● Input for this task
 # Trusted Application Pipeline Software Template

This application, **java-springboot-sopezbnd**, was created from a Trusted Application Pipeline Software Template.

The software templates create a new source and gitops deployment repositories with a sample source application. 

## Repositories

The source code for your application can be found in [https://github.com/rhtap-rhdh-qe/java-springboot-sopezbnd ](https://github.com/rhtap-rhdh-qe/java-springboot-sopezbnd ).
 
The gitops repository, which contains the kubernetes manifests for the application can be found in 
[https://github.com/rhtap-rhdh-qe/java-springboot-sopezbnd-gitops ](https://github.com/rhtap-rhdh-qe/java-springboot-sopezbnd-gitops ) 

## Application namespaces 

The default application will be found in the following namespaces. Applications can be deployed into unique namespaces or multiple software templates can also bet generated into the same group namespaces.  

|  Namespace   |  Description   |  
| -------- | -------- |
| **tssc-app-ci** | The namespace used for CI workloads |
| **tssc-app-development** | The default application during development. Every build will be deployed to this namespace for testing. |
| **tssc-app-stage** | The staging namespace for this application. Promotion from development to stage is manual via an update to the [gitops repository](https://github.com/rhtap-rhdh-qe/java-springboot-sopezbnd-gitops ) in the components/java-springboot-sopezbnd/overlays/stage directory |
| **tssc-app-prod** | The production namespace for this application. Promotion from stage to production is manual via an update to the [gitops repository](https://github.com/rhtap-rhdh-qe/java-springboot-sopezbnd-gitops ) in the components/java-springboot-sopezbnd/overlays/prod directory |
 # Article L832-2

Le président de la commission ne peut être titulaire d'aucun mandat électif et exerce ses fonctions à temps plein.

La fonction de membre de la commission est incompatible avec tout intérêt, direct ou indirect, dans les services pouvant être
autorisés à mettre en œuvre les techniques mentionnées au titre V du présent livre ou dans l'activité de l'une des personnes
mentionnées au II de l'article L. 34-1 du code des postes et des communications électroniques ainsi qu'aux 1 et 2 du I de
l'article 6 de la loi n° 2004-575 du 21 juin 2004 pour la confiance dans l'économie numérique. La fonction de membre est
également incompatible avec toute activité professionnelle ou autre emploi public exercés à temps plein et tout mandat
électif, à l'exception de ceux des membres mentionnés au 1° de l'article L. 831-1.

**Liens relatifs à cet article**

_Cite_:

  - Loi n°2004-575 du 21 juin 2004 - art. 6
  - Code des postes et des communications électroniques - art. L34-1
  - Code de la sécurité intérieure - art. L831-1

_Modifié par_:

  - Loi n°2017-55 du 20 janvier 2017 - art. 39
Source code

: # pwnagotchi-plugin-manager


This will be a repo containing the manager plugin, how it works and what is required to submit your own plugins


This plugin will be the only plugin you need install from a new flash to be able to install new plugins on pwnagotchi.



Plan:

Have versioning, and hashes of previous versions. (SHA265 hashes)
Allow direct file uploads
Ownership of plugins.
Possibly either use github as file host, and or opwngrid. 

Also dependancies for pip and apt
---
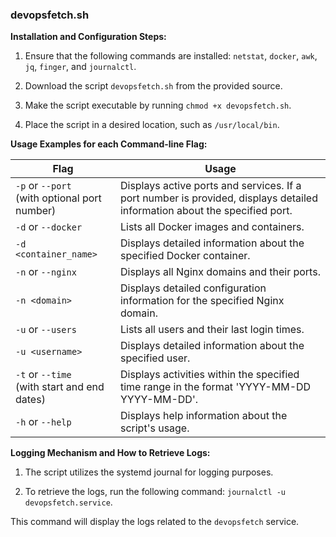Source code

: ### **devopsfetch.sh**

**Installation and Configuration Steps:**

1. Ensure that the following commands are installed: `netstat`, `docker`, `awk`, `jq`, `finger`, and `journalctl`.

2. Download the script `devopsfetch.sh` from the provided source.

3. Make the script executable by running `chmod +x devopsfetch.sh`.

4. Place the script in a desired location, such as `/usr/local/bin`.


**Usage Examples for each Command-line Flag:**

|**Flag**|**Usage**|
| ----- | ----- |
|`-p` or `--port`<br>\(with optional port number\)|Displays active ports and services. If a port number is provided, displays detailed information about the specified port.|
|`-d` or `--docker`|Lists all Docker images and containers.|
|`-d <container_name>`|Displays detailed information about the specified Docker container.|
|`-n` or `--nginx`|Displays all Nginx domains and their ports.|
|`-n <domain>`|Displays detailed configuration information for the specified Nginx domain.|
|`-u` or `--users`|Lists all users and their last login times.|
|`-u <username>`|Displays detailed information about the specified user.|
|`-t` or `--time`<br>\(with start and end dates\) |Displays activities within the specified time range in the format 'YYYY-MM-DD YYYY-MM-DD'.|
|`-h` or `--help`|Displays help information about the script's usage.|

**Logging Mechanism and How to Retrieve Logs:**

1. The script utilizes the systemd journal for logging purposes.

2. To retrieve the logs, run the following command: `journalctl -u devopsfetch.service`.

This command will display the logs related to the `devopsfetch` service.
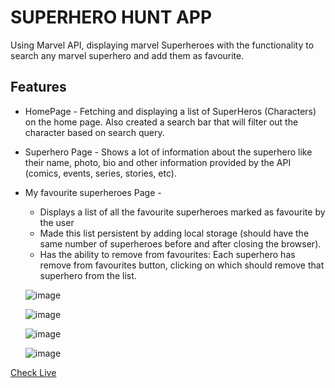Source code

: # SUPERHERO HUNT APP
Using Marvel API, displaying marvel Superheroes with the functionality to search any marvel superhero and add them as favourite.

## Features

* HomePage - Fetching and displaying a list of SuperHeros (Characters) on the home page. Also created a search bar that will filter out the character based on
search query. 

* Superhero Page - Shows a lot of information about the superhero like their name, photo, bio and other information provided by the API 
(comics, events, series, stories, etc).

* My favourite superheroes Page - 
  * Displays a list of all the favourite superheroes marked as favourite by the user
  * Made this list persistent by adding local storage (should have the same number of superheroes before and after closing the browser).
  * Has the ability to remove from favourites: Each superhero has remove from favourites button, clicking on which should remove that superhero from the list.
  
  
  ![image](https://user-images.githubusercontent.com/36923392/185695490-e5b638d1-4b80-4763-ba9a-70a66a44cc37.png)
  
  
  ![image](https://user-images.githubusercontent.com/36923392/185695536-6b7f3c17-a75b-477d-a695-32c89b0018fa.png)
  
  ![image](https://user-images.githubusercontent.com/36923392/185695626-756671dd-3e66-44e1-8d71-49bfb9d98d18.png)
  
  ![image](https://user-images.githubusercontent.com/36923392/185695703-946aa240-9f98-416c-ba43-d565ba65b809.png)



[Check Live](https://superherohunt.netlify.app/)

● The task
Using the records above, copy word for word the line with "and their ports.|", the line with "the specified user.|", and every line between them.

● Expected answer
|`-n` or `--nginx`|Displays all Nginx domains and their ports.|
|`-n <domain>`|Displays detailed configuration information for the specified Nginx domain.|
|`-u` or `--users`|Lists all users and their last login times.|
|`-u <username>`|Displays detailed information about the specified user.|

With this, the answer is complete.